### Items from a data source

##########

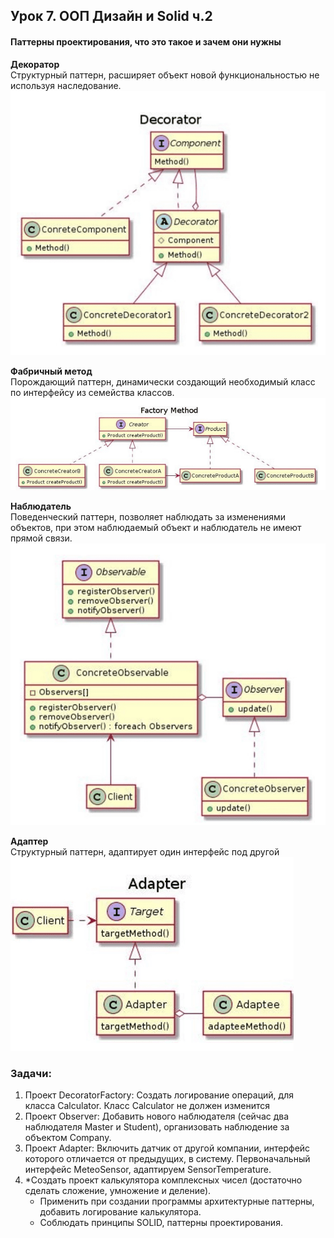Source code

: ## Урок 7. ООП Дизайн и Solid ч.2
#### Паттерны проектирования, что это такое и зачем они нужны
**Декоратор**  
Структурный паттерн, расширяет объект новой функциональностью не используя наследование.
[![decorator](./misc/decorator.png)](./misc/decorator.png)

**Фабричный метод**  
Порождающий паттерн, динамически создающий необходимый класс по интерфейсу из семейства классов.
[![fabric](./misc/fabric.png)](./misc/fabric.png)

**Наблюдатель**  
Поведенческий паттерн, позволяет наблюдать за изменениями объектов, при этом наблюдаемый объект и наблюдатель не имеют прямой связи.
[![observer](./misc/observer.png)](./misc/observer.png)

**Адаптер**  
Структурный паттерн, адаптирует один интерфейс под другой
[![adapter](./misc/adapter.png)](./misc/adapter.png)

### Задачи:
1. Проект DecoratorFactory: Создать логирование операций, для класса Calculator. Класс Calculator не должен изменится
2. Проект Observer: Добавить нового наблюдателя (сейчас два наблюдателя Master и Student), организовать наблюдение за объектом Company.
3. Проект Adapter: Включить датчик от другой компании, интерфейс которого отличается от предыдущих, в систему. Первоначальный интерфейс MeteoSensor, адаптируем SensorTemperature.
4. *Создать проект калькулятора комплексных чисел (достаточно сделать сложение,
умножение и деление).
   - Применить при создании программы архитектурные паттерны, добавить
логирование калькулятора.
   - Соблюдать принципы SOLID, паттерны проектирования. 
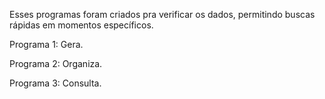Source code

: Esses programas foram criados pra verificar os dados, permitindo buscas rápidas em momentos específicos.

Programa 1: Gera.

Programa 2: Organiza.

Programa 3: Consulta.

##########

### ASSIGNMENT
The lines to copy are those above that contain the string "Создать".

### PROBLEM SOLUTION
1. Проект DecoratorFactory: Создать логирование операций, для класса Calculator. Класс Calculator не должен изменится
4. *Создать проект калькулятора комплексных чисел (достаточно сделать сложение,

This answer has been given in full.